- TASK STATEMENT -
Could you copy every line of the data that contains "SELECT"?

--- START ---

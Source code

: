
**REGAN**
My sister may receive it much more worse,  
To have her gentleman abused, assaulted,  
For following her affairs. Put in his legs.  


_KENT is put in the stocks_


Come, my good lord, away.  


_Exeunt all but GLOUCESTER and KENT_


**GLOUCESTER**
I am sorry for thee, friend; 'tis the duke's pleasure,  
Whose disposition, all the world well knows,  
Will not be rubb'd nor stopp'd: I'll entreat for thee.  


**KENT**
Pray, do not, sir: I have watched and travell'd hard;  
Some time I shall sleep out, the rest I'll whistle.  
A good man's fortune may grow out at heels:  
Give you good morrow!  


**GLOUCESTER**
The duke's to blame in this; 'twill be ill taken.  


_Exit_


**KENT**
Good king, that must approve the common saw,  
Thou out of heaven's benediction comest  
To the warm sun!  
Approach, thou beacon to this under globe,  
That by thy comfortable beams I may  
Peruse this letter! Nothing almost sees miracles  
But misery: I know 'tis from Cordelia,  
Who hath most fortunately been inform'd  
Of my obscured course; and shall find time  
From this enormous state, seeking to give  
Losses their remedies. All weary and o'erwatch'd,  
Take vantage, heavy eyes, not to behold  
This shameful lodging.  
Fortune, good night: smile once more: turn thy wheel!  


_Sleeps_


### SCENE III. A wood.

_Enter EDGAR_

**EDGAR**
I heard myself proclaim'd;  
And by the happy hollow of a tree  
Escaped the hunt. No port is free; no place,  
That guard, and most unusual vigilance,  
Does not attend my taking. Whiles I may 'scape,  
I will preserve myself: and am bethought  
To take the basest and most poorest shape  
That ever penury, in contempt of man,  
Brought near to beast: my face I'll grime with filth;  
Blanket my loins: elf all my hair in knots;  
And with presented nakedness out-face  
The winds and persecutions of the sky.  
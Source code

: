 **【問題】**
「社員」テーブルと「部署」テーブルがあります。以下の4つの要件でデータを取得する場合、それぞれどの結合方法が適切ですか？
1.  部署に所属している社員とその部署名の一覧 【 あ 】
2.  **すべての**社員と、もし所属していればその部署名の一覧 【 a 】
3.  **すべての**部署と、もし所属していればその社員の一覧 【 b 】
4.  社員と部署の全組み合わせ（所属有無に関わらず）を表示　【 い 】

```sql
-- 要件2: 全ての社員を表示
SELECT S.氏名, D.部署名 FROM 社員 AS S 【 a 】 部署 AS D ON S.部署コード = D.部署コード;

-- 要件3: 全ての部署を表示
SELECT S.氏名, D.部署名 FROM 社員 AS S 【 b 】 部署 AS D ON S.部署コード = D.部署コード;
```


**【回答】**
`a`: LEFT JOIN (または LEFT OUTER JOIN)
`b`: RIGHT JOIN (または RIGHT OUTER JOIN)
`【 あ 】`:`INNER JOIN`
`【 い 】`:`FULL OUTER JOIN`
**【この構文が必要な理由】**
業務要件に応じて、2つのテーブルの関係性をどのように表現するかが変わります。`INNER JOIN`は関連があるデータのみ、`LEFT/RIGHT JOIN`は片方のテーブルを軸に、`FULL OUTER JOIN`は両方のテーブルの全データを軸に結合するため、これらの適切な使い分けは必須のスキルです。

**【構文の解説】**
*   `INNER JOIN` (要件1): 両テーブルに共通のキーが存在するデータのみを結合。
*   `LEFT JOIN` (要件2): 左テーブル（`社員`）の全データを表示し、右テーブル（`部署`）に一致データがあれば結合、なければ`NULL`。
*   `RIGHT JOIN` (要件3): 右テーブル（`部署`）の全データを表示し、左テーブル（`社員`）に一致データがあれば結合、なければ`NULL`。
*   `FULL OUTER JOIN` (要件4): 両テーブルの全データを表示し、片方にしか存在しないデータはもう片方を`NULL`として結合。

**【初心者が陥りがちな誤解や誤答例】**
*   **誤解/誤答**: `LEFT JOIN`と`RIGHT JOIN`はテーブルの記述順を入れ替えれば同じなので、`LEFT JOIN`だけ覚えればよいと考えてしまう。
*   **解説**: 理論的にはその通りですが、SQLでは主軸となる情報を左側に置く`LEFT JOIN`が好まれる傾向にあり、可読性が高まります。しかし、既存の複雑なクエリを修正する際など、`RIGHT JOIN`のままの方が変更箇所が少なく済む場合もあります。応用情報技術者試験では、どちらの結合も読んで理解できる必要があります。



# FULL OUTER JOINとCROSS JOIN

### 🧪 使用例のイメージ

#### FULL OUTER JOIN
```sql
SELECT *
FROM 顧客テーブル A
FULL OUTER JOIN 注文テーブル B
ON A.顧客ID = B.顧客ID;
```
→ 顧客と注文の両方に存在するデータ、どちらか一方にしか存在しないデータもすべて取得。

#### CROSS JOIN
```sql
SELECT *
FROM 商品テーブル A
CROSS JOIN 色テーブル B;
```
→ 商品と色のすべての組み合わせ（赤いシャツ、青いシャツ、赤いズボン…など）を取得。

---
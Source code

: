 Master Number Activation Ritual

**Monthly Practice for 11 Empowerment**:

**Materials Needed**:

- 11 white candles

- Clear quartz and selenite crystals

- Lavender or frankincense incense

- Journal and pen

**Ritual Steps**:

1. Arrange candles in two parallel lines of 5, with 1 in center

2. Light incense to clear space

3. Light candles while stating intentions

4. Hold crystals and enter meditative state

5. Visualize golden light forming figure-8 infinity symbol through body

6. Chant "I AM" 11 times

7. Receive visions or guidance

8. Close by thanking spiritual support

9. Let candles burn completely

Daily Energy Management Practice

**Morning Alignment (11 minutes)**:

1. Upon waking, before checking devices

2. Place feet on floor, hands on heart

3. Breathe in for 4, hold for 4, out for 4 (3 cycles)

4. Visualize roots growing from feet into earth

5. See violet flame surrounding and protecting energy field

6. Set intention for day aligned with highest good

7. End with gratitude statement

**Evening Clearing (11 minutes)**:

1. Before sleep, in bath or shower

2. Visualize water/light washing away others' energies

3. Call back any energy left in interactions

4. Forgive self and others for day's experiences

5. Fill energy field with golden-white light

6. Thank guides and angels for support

--- END ---

- EXERCISE ANSWER -
SELECT S.氏名, D.部署名 FROM 社員 AS S 【 a 】 部署 AS D ON S.部署コード = D.部署コード;
SELECT S.氏名, D.部署名 FROM 社員 AS S 【 b 】 部署 AS D ON S.部署コード = D.部署コード;
SELECT *
SELECT *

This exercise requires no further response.